After the crisis, Americans still will be eating at home more, and prices at limited service restaurants are rising. Sit-down restaurants operating even at Phase 3 levels will have to bear more overhead and charge more to keep staff and diners safe while serving fewer customers.
Theaters and sporting events, where they are open, and domestic cleaning services are already charging more.
Grocery prices have jumped—supermarkets and restaurants have different suppliers and requirements for items like meat, milk, eggs and vegetables. The shift to more meals at home has stressed supply chains.
Folks will be flying less but Zooming more. Planes at two-thirds capacity will require higher fares or airlines will take another trip through bankruptcy.

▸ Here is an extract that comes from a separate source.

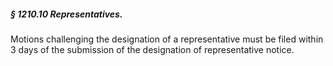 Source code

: ##### § 1210.10 Representatives. #####

Motions challenging the designation of a representative must be filed within 3 days of the submission of the designation of representative notice.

According to the New York Federal Reserve Bank survey, consumers expect inflation to rise to 2.7% over the next year, and investors are demanding higher premiums on ordinary Treasuries over inflation-protected bonds.
Another round of stimulus may be coming—for example, focused on extending supplemental federal unemployment benefits, assistance to the states and aid to industries particularly impacted by COVID-19. United Airlines UAL, 2.07% is planning substantial layoffs when its federal assistance to airlines run out at the end of September.
The Federal Reserve does not have to accommodate another few trillion in spending by buying so many bonds and printing money. It could keep its target overnight bank borrowing rate near zero but permit the yields on 10-year Treasuries TMUBMUSD10Y, 0.597% to rise to about 1% without doing much harm to lending for new homes sales and business investment.
Without more discipline at the Fed, inflation could easily get out of control.
Peter Morici is an economist and business professor at the University of Maryland.